The EU regulator said that "such measures are clearly likely to distort competition on the community market by promoting the disposal of French fruit and vegetables to the detriment of produce from other member states."

In Monday's interview, minister Le Maire reassured farmers that the agriculture ministry would proceed on a "case-by-case basis so that the land holdings of the weakest farmers would not be jeopardised." He said that it is better for Paris to tackle the situation now rather than see farmers pay even higher penalties in five or six years' time.

Francois Lafitte, the president of agro-economic federation Fedecom, said it is "impossible" for farmers to pay back the sum, however.

"It's not up to the producers to pay for the fallout from a policy which they did not devise," Mr Lafitte told French magazine Le Point.

Fruit and vegetable producers – currently facing economic hardship - are expected to stage protests against the pending government move. Last Thursday, fruit farmers already blocked trucks crossing the border from Spain.

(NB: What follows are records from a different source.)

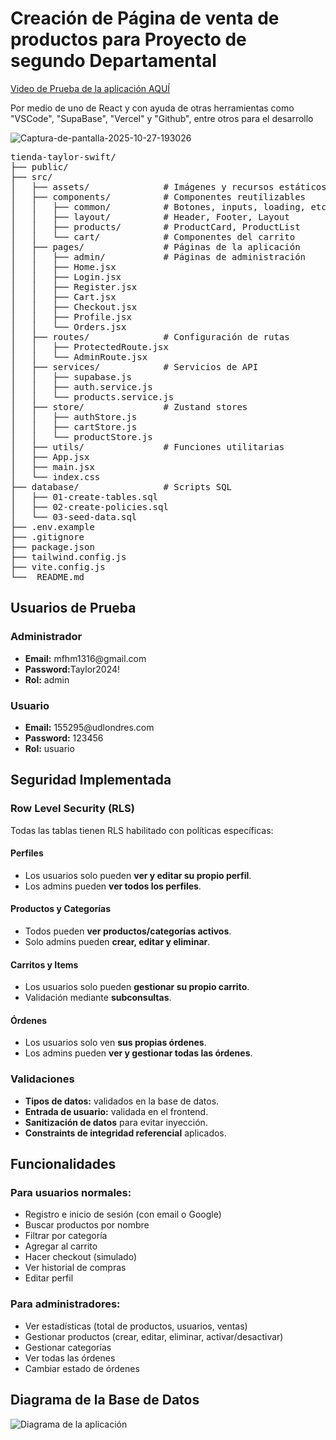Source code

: <h1>
  Creación de Página de venta de productos para Proyecto de segundo Departamental
</h1>
<a href="https://youtu.be/TqlUnMrGXYE">Video de Prueba de la aplicación AQUÍ</a>
<p> Por medio de uno de React y con ayuda de otras herramientas como "VSCode", "SupaBase", "Vercel" y "Github", entre otros para el desarrollo</p>
<img src="https://i.postimg.cc/pXRM3zB8/Captura-de-pantalla-2025-10-27-193026.png" alt="Captura-de-pantalla-2025-10-27-193026" >
<pre>
tienda-taylor-swift/
├── public/
├── src/
│   ├── assets/              # Imágenes y recursos estáticos
│   ├── components/          # Componentes reutilizables
│   │   ├── common/          # Botones, inputs, loading, etc.
│   │   ├── layout/          # Header, Footer, Layout
│   │   ├── products/        # ProductCard, ProductList
│   │   └── cart/            # Componentes del carrito
│   ├── pages/               # Páginas de la aplicación
│   │   ├── admin/           # Páginas de administración
│   │   ├── Home.jsx
│   │   ├── Login.jsx
│   │   ├── Register.jsx
│   │   ├── Cart.jsx
│   │   ├── Checkout.jsx
│   │   ├── Profile.jsx
│   │   └── Orders.jsx
│   ├── routes/              # Configuración de rutas
│   │   ├── ProtectedRoute.jsx
│   │   └── AdminRoute.jsx
│   ├── services/            # Servicios de API
│   │   ├── supabase.js
│   │   ├── auth.service.js
│   │   └── products.service.js
│   ├── store/               # Zustand stores
│   │   ├── authStore.js
│   │   ├── cartStore.js
│   │   └── productStore.js
│   ├── utils/               # Funciones utilitarias
│   ├── App.jsx
│   ├── main.jsx
│   └── index.css
├── database/                # Scripts SQL
│   ├── 01-create-tables.sql
│   ├── 02-create-policies.sql
│   └── 03-seed-data.sql
├── .env.example
├── .gitignore
├── package.json
├── tailwind.config.js
├── vite.config.js
└──  README.md
</pre>
<h2>Usuarios de Prueba</h2>
<h3>Administrador</h3>
<ul>
  <li><strong>Email:</strong> mfhm1316@gmail.com</li>
  <li><strong>Password:</strong>Taylor2024!</li>
  <li><strong>Rol:</strong> admin</li>
</ul>
<h3>Usuario</h3>
<ul>
  <li><strong>Email:</strong> 155295@udlondres.com</li>
  <li><strong>Password:</strong> 123456 </li>
  <li><strong>Rol:</strong> usuario</li>
</ul>

<h2>Seguridad Implementada</h2>

<h3>Row Level Security (RLS)</h3>
<p>Todas las tablas tienen RLS habilitado con políticas específicas:</p>

<h4>Perfiles</h4>
<ul>
  <li>Los usuarios solo pueden <strong>ver y editar su propio perfil</strong>.</li>
  <li>Los admins pueden <strong>ver todos los perfiles</strong>.</li>
</ul>

<h4>Productos y Categorías</h4>
<ul>
  <li>Todos pueden <strong>ver productos/categorías activos</strong>.</li>
  <li>Solo admins pueden <strong>crear, editar y eliminar</strong>.</li>
</ul>

<h4>Carritos y Items</h4>
<ul>
  <li>Los usuarios solo pueden <strong>gestionar su propio carrito</strong>.</li>
  <li>Validación mediante <strong>subconsultas</strong>.</li>
</ul>

<h4>Órdenes</h4>
<ul>
  <li>Los usuarios solo ven <strong>sus propias órdenes</strong>.</li>
  <li>Los admins pueden <strong>ver y gestionar todas las órdenes</strong>.</li>
</ul>

<h3>Validaciones</h3>
<ul>
  <li><strong>Tipos de datos:</strong> validados en la base de datos.</li>
  <li><strong>Entrada de usuario:</strong> validada en el frontend.</li>
  <li><strong>Sanitización de datos</strong> para evitar inyección.</li>
  <li><strong>Constraints de integridad referencial</strong> aplicados.</li>
</ul>

<h2>Funcionalidades</h2>

<h3>Para usuarios normales:</h3>
<ul>
  <li>Registro e inicio de sesión (con email o Google)</li>
  <li>Buscar productos por nombre</li>
  <li>Filtrar por categoría</li>
  <li>Agregar al carrito</li>
  <li>Hacer checkout (simulado)</li>
  <li>Ver historial de compras</li>
  <li>Editar perfil</li>
</ul>

<h3>Para administradores:</h3>
<ul>
  <li>Ver estadísticas (total de productos, usuarios, ventas)</li>
  <li>Gestionar productos (crear, editar, eliminar, activar/desactivar)</li>
  <li>Gestionar categorías</li>
  <li>Ver todas las órdenes</li>
  <li>Cambiar estado de órdenes</li>
</ul>
<h2>Diagrama de la Base de Datos</h2>
<img src="https://i.postimg.cc/6QxpDnkx/Diagrama.png" alt="Diagrama de la aplicación" style="max-width:100%; height:auto;">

France is the biggest recipient of EU agriculture subsidies, cashing in about €9 billion in farm aid last year.

But French farmers say they are at a disadvantage to their Spanish counterparts because Spanish labour is cheaper, while farming in Belgium and the Netherlands is more industrialised.  [In other words - ‘We have a peasant economy so you must support us. we are not going to change’ -cs] 

More fruit and vegetables from Spain, Belgium and the Netherlands have recently ended up in France as eastern European markets sag in the economic downturn, the Wall Street Journal says.